I have a KG461 'Jalabert Signature' frame, which has had a succession of matching PP396 Jalabert Signature pedals. I have postponed the inevitable move from a Delta cleat to a Keo cleat with a recent Ebay purchase of probably the last pair in the world of mint condition Jalabert-edition PP396 pedals. However, my new track bike has Keo-compatible, alloy-bodied pedals, and I would prefer to not have to maintain two pairs of shoes for too much longer.

All that being said, I am wondering about the durability of the composite / carbon bodies of the Look Keo range of pedals. Very early on I had a pair of PP246, and can't say I was that impressed with how long it was before there was noticeable wear on the front of the pedal where the cleat was held in. How long should I expect the body on the existing range of pedals to last?


----------



## veloci1 (Nov 29, 2005)

I had a pair of keo blade in 2012. The body developed a crack around the axle. They were replaced under warranty. The second pair only lasted 8 months and was replaced under warranty too. I switched to dura ace 9000 pedals and I have not missed the look pedals. 
not worth the headaches. Also, the look cleats do not last very long..
Not trying to tell you to buy shimano pedals, just saying to look around for other options.


----------



## mrcreosote (Sep 9, 2010)

veloci1 said:


> I had a pair of keo blade in 2012. The body developed a crack around the axle. They were replaced under warranty. The second pair only lasted 8 months and was replaced under warranty too. I switched to dura ace 9000 pedals and I have not missed the look pedals.
> not worth the headaches. Also, the look cleats do not last very long..
> Not trying to tell you to buy shimano pedals, just saying to look around for other options.

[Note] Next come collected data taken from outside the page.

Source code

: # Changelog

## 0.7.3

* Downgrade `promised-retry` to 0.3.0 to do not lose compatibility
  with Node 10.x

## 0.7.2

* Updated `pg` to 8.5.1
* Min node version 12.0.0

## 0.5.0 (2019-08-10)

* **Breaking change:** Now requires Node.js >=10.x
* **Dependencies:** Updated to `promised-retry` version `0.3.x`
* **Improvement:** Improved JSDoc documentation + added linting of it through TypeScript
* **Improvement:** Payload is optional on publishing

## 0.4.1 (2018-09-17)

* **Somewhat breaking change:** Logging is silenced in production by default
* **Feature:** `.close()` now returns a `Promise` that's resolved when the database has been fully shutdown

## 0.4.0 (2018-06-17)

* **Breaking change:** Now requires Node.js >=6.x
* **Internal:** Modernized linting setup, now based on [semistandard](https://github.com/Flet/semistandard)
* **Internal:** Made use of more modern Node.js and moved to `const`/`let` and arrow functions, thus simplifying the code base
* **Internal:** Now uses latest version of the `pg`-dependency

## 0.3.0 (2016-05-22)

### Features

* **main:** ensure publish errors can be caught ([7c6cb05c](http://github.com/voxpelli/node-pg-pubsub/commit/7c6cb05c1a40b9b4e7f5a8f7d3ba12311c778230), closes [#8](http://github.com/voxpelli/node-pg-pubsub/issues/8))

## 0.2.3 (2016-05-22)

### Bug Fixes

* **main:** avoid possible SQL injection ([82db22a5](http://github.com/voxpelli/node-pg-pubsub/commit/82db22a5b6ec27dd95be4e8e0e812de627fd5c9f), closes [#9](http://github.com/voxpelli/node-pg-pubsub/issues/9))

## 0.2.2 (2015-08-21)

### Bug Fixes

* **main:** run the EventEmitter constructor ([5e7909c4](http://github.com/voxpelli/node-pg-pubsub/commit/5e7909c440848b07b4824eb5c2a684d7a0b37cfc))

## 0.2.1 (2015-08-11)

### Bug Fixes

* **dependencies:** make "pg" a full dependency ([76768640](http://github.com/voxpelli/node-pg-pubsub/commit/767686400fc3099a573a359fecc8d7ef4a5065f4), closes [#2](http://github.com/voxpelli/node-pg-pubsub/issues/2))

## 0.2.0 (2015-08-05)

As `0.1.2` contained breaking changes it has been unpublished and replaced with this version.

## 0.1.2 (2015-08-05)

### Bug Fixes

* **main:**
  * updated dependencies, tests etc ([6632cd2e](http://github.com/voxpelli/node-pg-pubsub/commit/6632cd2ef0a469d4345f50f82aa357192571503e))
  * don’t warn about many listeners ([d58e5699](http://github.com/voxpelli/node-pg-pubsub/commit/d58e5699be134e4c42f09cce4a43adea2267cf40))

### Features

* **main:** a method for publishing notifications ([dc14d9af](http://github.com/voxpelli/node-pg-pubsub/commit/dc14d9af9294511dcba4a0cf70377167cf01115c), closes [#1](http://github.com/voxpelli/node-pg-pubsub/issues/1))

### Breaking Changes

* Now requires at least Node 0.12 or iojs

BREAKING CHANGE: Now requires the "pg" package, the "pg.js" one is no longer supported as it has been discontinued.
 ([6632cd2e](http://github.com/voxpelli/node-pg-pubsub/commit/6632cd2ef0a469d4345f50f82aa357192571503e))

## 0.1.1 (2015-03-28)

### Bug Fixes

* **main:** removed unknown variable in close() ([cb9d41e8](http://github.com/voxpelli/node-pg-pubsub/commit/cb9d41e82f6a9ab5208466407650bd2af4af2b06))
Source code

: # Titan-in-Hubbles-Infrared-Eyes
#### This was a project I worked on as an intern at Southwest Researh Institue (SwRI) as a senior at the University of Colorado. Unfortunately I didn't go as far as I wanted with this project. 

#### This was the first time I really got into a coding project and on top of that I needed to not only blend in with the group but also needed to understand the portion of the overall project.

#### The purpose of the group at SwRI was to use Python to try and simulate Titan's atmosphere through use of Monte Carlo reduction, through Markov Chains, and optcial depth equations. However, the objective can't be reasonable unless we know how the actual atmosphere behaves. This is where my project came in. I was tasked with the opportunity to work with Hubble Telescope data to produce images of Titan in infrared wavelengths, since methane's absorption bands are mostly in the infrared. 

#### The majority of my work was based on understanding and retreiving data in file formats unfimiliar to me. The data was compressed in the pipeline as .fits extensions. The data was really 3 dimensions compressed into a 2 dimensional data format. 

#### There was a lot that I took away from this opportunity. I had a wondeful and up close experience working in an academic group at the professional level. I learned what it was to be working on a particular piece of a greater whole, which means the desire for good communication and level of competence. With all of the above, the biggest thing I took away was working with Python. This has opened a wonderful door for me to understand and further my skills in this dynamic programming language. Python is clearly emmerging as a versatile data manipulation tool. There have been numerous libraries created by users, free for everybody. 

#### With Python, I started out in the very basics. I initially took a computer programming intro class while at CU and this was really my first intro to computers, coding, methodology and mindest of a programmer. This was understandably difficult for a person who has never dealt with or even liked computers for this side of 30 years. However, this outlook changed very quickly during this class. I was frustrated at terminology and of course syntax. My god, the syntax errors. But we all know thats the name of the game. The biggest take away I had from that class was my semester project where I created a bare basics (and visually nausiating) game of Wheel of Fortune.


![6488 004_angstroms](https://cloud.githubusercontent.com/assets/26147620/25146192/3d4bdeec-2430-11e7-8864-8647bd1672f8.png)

Thanks. At this stage, the Ritchey WCS Echelon pedal may be the way to go (plus it will go with the Ritchey stem and seatpost already on the bike). Somehow cant quite bring myself to look at Xpedo, Exustar, Wellgo et al, although they will probably do the job just as well. FWIW I have the Exustar E-PR107TK Track Pedals on the track bike (Keo cleat, but with the option of double straps as well - friend of mine just riding clip-ins pulled a foot and ended up with broken shoulder). OTOH, it wont be doing quite the same amount of work as the road bike will be.

cheers

MrC.


----------



## sp3000 (Jul 10, 2007)

See pics, first time this happened I got a replacement under warranty via the shop (Look distributor wanted nothing to do with it), second time they said it was now outside the original warranty as the replacement only carries on from the original warranty period.
I went speedplay and have never looked back.


----------